(Dataset entries)
Segment Open

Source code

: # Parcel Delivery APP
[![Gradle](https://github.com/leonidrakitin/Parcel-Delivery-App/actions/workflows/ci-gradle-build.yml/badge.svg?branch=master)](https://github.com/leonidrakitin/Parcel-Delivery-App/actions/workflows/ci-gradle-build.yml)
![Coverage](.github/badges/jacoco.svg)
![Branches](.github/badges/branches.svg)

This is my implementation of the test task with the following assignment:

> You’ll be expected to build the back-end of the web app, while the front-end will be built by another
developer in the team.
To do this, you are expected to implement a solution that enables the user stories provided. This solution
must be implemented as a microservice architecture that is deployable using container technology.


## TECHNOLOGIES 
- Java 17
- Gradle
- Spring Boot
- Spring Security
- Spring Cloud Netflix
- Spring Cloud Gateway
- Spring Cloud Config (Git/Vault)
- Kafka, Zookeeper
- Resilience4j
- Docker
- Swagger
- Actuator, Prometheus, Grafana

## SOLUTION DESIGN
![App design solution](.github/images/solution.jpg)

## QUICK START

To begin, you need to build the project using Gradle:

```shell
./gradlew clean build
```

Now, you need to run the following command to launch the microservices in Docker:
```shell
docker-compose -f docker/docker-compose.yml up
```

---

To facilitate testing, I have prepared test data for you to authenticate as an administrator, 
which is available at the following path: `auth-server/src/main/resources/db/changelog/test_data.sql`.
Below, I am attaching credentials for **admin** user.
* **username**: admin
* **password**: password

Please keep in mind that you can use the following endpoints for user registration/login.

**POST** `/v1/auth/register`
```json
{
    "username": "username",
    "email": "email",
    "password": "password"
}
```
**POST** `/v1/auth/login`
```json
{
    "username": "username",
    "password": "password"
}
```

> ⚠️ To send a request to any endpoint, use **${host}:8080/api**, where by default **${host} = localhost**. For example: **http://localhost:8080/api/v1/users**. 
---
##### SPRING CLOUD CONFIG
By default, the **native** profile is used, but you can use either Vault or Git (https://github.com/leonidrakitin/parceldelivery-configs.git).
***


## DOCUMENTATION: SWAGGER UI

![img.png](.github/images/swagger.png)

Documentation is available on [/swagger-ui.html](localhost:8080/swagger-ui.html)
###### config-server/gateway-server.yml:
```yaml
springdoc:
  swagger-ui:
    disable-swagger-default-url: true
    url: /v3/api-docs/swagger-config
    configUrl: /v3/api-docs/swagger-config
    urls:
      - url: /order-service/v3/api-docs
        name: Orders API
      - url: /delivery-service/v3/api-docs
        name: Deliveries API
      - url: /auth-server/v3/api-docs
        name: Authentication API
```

Segment Closed

▶ [What is being asked] I would like you to return every entry exactly, with nothing changed.

▶ [The answer]
Source code

: # Parcel Delivery APP
[![Gradle](https://github.com/leonidrakitin/Parcel-Delivery-App/actions/workflows/ci-gradle-build.yml/badge.svg?branch=master)](https://github.com/leonidrakitin/Parcel-Delivery-App/actions/workflows/ci-gradle-build.yml)
![Coverage](.github/badges/jacoco.svg)
![Branches](.github/badges/branches.svg)

This is my implementation of the test task with the following assignment:

> You’ll be expected to build the back-end of the web app, while the front-end will be built by another
developer in the team.
To do this, you are expected to implement a solution that enables the user stories provided. This solution
must be implemented as a microservice architecture that is deployable using container technology.


## TECHNOLOGIES 
- Java 17
- Gradle
- Spring Boot
- Spring Security
- Spring Cloud Netflix
- Spring Cloud Gateway
- Spring Cloud Config (Git/Vault)
- Kafka, Zookeeper
- Resilience4j
- Docker
- Swagger
- Actuator, Prometheus, Grafana

## SOLUTION DESIGN
![App design solution](.github/images/solution.jpg)

## QUICK START

To begin, you need to build the project using Gradle:

```shell
./gradlew clean build
```

Now, you need to run the following command to launch the microservices in Docker:
```shell
docker-compose -f docker/docker-compose.yml up
```

---

To facilitate testing, I have prepared test data for you to authenticate as an administrator, 
which is available at the following path: `auth-server/src/main/resources/db/changelog/test_data.sql`.
Below, I am attaching credentials for **admin** user.
* **username**: admin
* **password**: password

Please keep in mind that you can use the following endpoints for user registration/login.

**POST** `/v1/auth/register`
```json
{
    "username": "username",
    "email": "email",
    "password": "password"
}
```
**POST** `/v1/auth/login`
```json
{
    "username": "username",
    "password": "password"
}
```

> ⚠️ To send a request to any endpoint, use **${host}:8080/api**, where by default **${host} = localhost**. For example: **http://localhost:8080/api/v1/users**. 
---
##### SPRING CLOUD CONFIG
By default, the **native** profile is used, but you can use either Vault or Git (https://github.com/leonidrakitin/parceldelivery-configs.git).
***


## DOCUMENTATION: SWAGGER UI

![img.png](.github/images/swagger.png)

Documentation is available on [/swagger-ui.html](localhost:8080/swagger-ui.html)
###### config-server/gateway-server.yml:
```yaml
springdoc:
  swagger-ui:
    disable-swagger-default-url: true
    url: /v3/api-docs/swagger-config
    configUrl: /v3/api-docs/swagger-config
    urls:
      - url: /order-service/v3/api-docs
        name: Orders API
      - url: /delivery-service/v3/api-docs
        name: Deliveries API
      - url: /auth-server/v3/api-docs
        name: Authentication API
```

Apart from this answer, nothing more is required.